There’s a reason why flaxseed is becoming popular: its numerous health benefits. Besides, it’s a good vegetal source of protein, especially for vegans and vegetarians, who are not getting it from animal products.
As we explained in a post published last March, we all need proteins because they participate in several processes involving our cells — one of the most important is to produce antibodies. Flaxseed is a highly recommended option to vary your menu.
On their website, Flax Council of Canada says that flax comes from the blue-flowered plant crop grown mainly in the cool, northern climate of the western Canadian prairies. There are two kinds: brown and golden.
In Canada, almost all flaxseeds produced are reddish brown. In the United States, a golden-seed flax is more popular. Nutritionally speaking, they’re quite similar: both are rich in proteins, vitamins, minerals and fibres.

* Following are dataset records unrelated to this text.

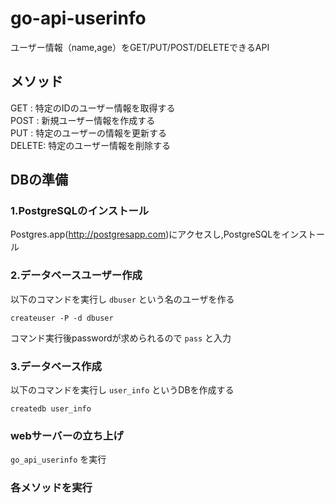 # go-api-userinfo
ユーザー情報（name,age）をGET/PUT/POST/DELETEできるAPI

## メソッド
GET   : 特定のIDのユーザー情報を取得する<br>
POST  : 新規ユーザー情報を作成する<br>
PUT   : 特定のユーザーの情報を更新する<br>
DELETE: 特定のユーザー情報を削除する<br>

## DBの準備
### 1.PostgreSQLのインストール
Postgres.app(http://postgresapp.com)にアクセスし,PostgreSQLをインストール

### 2.データベースユーザー作成
以下のコマンドを実行し `dbuser` という名のユーザを作る

```
createuser -P -d dbuser
```
コマンド実行後passwordが求められるので `pass` と入力

### 3.データベース作成
以下のコマンドを実行し `user_info` というDBを作成する

```
createdb user_info
```

### webサーバーの立ち上げ
`go_api_userinfo` を実行

### 各メソッドを実行
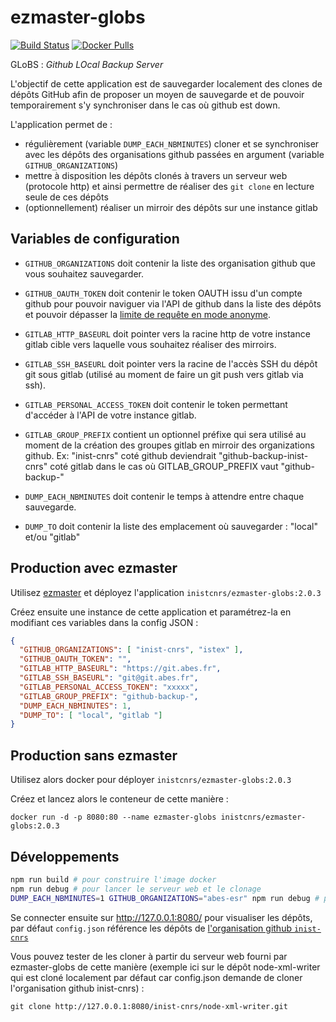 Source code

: # ezmaster-globs

[![Build Status](https://travis-ci.org/Inist-CNRS/ezmaster-globs.svg?branch=master)](https://travis-ci.org/Inist-CNRS/ezmaster-globs) [![Docker Pulls](https://img.shields.io/docker/pulls/inistcnrs/ezmaster-globs.svg)](https://registry.hub.docker.com/u/inistcnrs/ezmaster-globs/)

GLoBS : *Github LOcal Backup Server*

L'objectif de cette application est de sauvegarder localement des clones de dépôts GitHub afin de proposer un moyen de sauvegarde et de pouvoir temporairement s'y synchroniser dans le cas où github est down.

L'application permet de :

- régulièrement (variable `DUMP_EACH_NBMINUTES`) cloner et se synchroniser avec les dépôts des organisations github passées en argument (variable `GITHUB_ORGANIZATIONS`)
- mettre à disposition les dépôts clonés à travers un serveur web (protocole http) et ainsi permettre de réaliser des `git clone` en lecture seule de ces dépôts
- (optionnellement) réaliser un mirroir des dépôts sur une instance gitlab

## Variables de configuration

- `GITHUB_ORGANIZATIONS` doit contenir la liste des organisation github que vous souhaitez sauvegarder.
- `GITHUB_OAUTH_TOKEN` doit contenir le token OAUTH issu d'un compte github pour pouvoir naviguer via l'API de github dans la liste des dépôts et pouvoir dépasser la [limite de requête en mode anonyme](https://developer.github.com/v3/#rate-limiting).

- `GITLAB_HTTP_BASEURL` doit pointer vers la racine http de votre instance gitlab cible vers laquelle vous souhaitez réaliser des mirroirs.
- `GITLAB_SSH_BASEURL` doit pointer vers la racine de l'accès SSH du dépôt git sous gitlab (utilisé au moment de faire un git push vers gitlab via ssh).
- `GITLAB_PERSONAL_ACCESS_TOKEN` doit contenir le token permettant d'accéder à l'API de votre instance gitlab.
- `GITLAB_GROUP_PREFIX` contient un optionnel préfixe qui sera utilisé au moment de la création des groupes gitlab en mirroir des organizations github. Ex: "inist-cnrs" coté github deviendrait "github-backup-inist-cnrs" coté gitlab dans le cas où GITLAB_GROUP_PREFIX vaut "github-backup-"  

- `DUMP_EACH_NBMINUTES` doit contenir le temps à attendre entre chaque sauvegarde.
- `DUMP_TO` doit contenir la liste des emplacement où sauvegarder : "local" et/ou "gitlab"

## Production avec ezmaster

Utilisez [ezmaster](https://github.com/Inist-CNRS/ezmaster) et déployez l'application `inistcnrs/ezmaster-globs:2.0.3`

Créez ensuite une instance de cette application et paramétrez-la en modifiant ces variables dans la config JSON :

```json
{
  "GITHUB_ORGANIZATIONS": [ "inist-cnrs", "istex" ],
  "GITHUB_OAUTH_TOKEN": "",
  "GITLAB_HTTP_BASEURL": "https://git.abes.fr",
  "GITLAB_SSH_BASEURL": "git@git.abes.fr",
  "GITLAB_PERSONAL_ACCESS_TOKEN": "xxxxx",
  "GITLAB_GROUP_PREFIX": "github-backup-",
  "DUMP_EACH_NBMINUTES": 1,
  "DUMP_TO": [ "local", "gitlab "]
}
```

## Production sans ezmaster

Utilisez alors docker pour déployer `inistcnrs/ezmaster-globs:2.0.3`

Créez et lancez alors le conteneur de cette manière :

```shell
docker run -d -p 8080:80 --name ezmaster-globs inistcnrs/ezmaster-globs:2.0.3
```


## Développements

```bash
npm run build # pour construire l'image docker
npm run debug # pour lancer le serveur web et le clonage
DUMP_EACH_NBMINUTES=1 GITHUB_ORGANIZATIONS="abes-esr" npm run debug # pour personnaliser depuis des variables d'env
```

Se connecter ensuite sur http://127.0.0.1:8080/ pour visualiser les dépôts, par défaut `config.json` référence les dépôts de [l'organisation github `inist-cnrs`](https://github.com/Inist-CNRS/)

Vous pouvez tester de les cloner à partir du serveur web fourni par ezmaster-globs de cette manière (exemple ici sur le dépôt node-xml-writer qui est cloné localement par défaut car config.json demande de cloner l'organisation github inist-cnrs) :

```
git clone http://127.0.0.1:8080/inist-cnrs/node-xml-writer.git
```

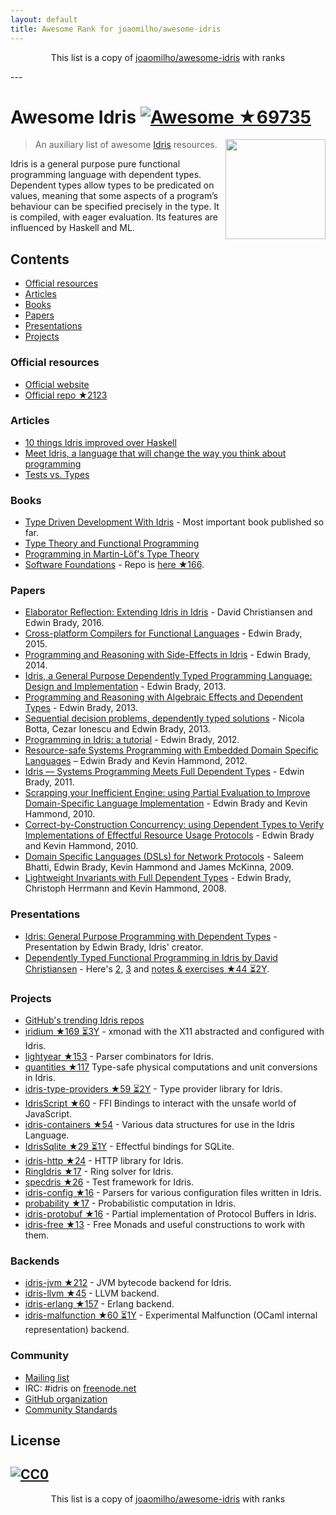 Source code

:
 ```yaml
---
layout: default
title: Awesome Rank for joaomilho/awesome-idris
---
```


<p align="center">
	This list is a copy of <a href="https://github.com/joaomilho/awesome-idris">joaomilho/awesome-idris</a> with ranks
</p>
---



# Awesome Idris [![Awesome](https://cdn.rawgit.com/sindresorhus/awesome/d7305f38d29fed78fa85652e3a63e154dd8e8829/media/badge.svg) ★69735](https://github.com/sindresorhus/awesome)

[<img src="https://www.idris-lang.org/logo/logo.png" align="right" width="160">](https://www.idris-lang.org/)

> An auxiliary list of awesome [Idris](https://www.idris-lang.org/) resources.

Idris is a general purpose pure functional programming language with dependent types. Dependent types allow types to be predicated on values, meaning that some aspects of a program’s behaviour can be specified precisely in the type. It is compiled, with eager evaluation. Its features are influenced by Haskell and ML.

## Contents

- [Official resources](#official-resources)
- [Articles](#articles)
- [Books](#books)
- [Papers](#papers)
- [Presentations](#presentations)
- [Projects](#projects)

### Official resources

* [Official website](https://www.idris-lang.org/)
* [Official repo ★2123](https://github.com/idris-lang/Idris-dev)

### Articles

* [10 things Idris improved over Haskell](https://deque.blog/2017/06/14/10-things-idris-improved-over-haskell/)
* [Meet Idris, a language that will change the way you think about programming](http://crufter.com/@crufter/idris-a-language-that-will-change-the-way-you-think-about-programming)
* [Tests vs. Types](http://kevinmahoney.co.uk/articles/tests-vs-types/)

### Books

* [Type Driven Development With Idris](https://www.manning.com/books/type-driven-development-with-idris) - Most important book published so far.
* [Type Theory and Functional Programming](https://www.cs.kent.ac.uk/people/staff/sjt/TTFP/)
* [Programming in Martin-Löf's Type Theory](http://www.cse.chalmers.se/research/group/logic/book/book.pdf)
* [Software Foundations](https://idris-hackers.github.io/software-foundations/pdf/sf-idris-2016.pdf) - Repo is [here ★166](https://github.com/idris-hackers/software-foundations).

### Papers

* [Elaborator Reflection: Extending Idris in Idris](https://eb.host.cs.st-andrews.ac.uk/drafts/elab-reflection.pdf) - David Christiansen and Edwin Brady, 2016.
* [Cross-platform Compilers for Functional Languages](https://eb.host.cs.st-andrews.ac.uk/drafts/compile-idris.pdf) - Edwin Brady, 2015.
* [Programming and Reasoning with Side-Effects in Idris](https://eb.host.cs.st-andrews.ac.uk/drafts/eff-tutorial.pdf) - Edwin Brady, 2014.
* [Idris, a General Purpose Dependently Typed Programming Language: Design and Implementation](https://pdfs.semanticscholar.org/1407/220ca09070233dca256433430d29e5321dc2.pdf) - Edwin Brady, 2013.
* [Programming and Reasoning with Algebraic Effects and Dependent Types](https://eb.host.cs.st-andrews.ac.uk/drafts/effects.pdf) - Edwin Brady, 2013.
* [Sequential decision problems, dependently typed solutions](http://eb.host.cs.st-andrews.ac.uk/writings/plmms13.pdf) - Nicola Botta, Cezar Ionescu and Edwin Brady, 2013.
* [Programming in Idris: a tutorial](http://eb.host.cs.st-andrews.ac.uk/writings/idris-tutorial.pdf) - Edwin Brady, 2012.
* [Resource-safe Systems Programming with Embedded Domain Specific Languages](http://www.cs.st-andrews.ac.uk/~eb/drafts/dsl-idris.pdf) – Edwin Brady and Kevin Hammond, 2012.
* [Idris — Systems Programming Meets Full Dependent Types](https://eb.host.cs.st-andrews.ac.uk/writings/plpv11.pdf) - Edwin Brady, 2011.
* [Scrapping your Inefficient Engine: using Partial Evaluation to Improve Domain-Specific Language Implementation](http://eb.host.cs.st-andrews.ac.uk/writings/icfp10.pdf) - Edwin Brady and Kevin Hammond, 2010.
* [Correct-by-Construction Concurrency: using Dependent Types to Verify Implementations of Effectful Resource Usage Protocols](http://eb.host.cs.st-andrews.ac.uk/writings/fi-cbc.pdf) - Edwin Brady and Kevin Hammond, 2010.
* [Domain Specific Languages (DSLs) for Network Protocols](http://eb.host.cs.st-andrews.ac.uk/drafts/ngna2009-dsl.pdf) - Saleem Bhatti, Edwin Brady, Kevin Hammond and James McKinna, 2009.
* [Lightweight Invariants with Full Dependent Types](http://eb.host.cs.st-andrews.ac.uk/drafts/tfp08.pdf) - Edwin Brady, Christoph Herrmann and Kevin Hammond, 2008.

### Presentations

* [Idris: General Purpose Programming with Dependent Types](https://www.youtube.com/watch?v=vkIlW797JN8) - Presentation by Edwin Brady, Idris' creator.
* [Dependently Typed Functional Programming in Idris by David Christiansen](https://vimeo.com/117221082) - Here's [2](https://vimeo.com/117973383), [3](https://vimeo.com/117979741) and [notes & exercises ★44 ⏳2Y](https://github.com/david-christiansen/IdrisAtGalois2015).

### Projects

* [GitHub's trending Idris repos](https://github.com/trending/idris)
* [iridium ★169 ⏳3Y](https://github.com/puffnfresh/iridium) - xmonad with the X11 abstracted and configured with Idris.
* [lightyear ★153](https://github.com/ziman/lightyear) - Parser combinators for Idris.
* [quantities ★117](https://github.com/timjb/quantities) Type-safe physical computations and unit conversions in Idris.
* [idris-type-providers ★59 ⏳2Y](https://github.com/david-christiansen/idris-type-providers) - Type provider library for Idris.
* [IdrisScript ★60](https://github.com/idris-hackers/IdrisScript) - FFI Bindings to interact with the unsafe world of JavaScript.
* [idris-containers ★54](https://github.com/jfdm/idris-containers) - Various data structures for use in the Idris Language.
* [IdrisSqlite ★29 ⏳1Y](https://github.com/david-christiansen/IdrisSqlite) - Effectful bindings for SQLite.
* [idris-http ★24](https://github.com/uwap/idris-http) - HTTP library for Idris.
* [RingIdris ★17](https://github.com/FranckS/RingIdris) - Ring solver for Idris.
* [specdris ★26](https://github.com/pheymann/specdris) - Test framework for Idris.
* [idris-config ★16](https://github.com/jfdm/idris-config) - Parsers for various configuration files written in Idris.
* [probability ★17](https://github.com/BlackBrane/probability) - Probabilistic computation in Idris.
* [idris-protobuf ★16](https://github.com/google/idris-protobuf) - Partial implementation of Protocol Buffers in Idris.
* [idris-free ★13](https://github.com/idris-hackers/idris-free) - Free Monads and useful constructions to work with them.

### Backends

* [idris-jvm ★212](https://github.com/mmhelloworld/idris-jvm) - JVM bytecode backend for Idris.
* [idris-llvm ★45](https://github.com/idris-hackers/idris-llvm) - LLVM backend.
* [idris-erlang ★157](https://github.com/lenary/idris-erlang) - Erlang backend.
* [idris-malfunction ★60 ⏳1Y](https://github.com/stedolan/idris-malfunction) - Experimental Malfunction (OCaml internal representation) backend.

### Community

* [Mailing list](http://groups.google.com/group/idris-lang)
* IRC: #idris on [freenode.net](https://webchat.freenode.net/)
* [GitHub organization](https://github.com/idris-hackers)
* [Community Standards](https://www.idris-lang.org/documentation/community-standards/)

## License

[![CC0](http://mirrors.creativecommons.org/presskit/buttons/88x31/svg/cc-zero.svg)](https://creativecommons.org/publicdomain/zero/1.0/)
---
<p align="center">
	This list is a copy of <a href="https://github.com/joaomilho/awesome-idris">joaomilho/awesome-idris</a> with ranks
</p>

Flaxseed can positively affect our health by fighting heart diseases. Health Canada has acknowledged scientific evidence that supports a claim about ground whole flaxseed linked to blood cholesterol lowering.
LDL (bad) cholesterol can clog arteries and make them less flexible (atherosclerosis). If cholesterol blocks an artery, it can trigger a heart attack or stroke. HDL (good) cholesterol, on the other hand, helps remove the bad one from the arteries.
These benefits are related to omega-3 fatty acids, which can be found in flax. These fatty-acids have antioxidant properties that slow down the aging process. The amount of omega 3 in flax is higher than the amount found in fish such as salmon.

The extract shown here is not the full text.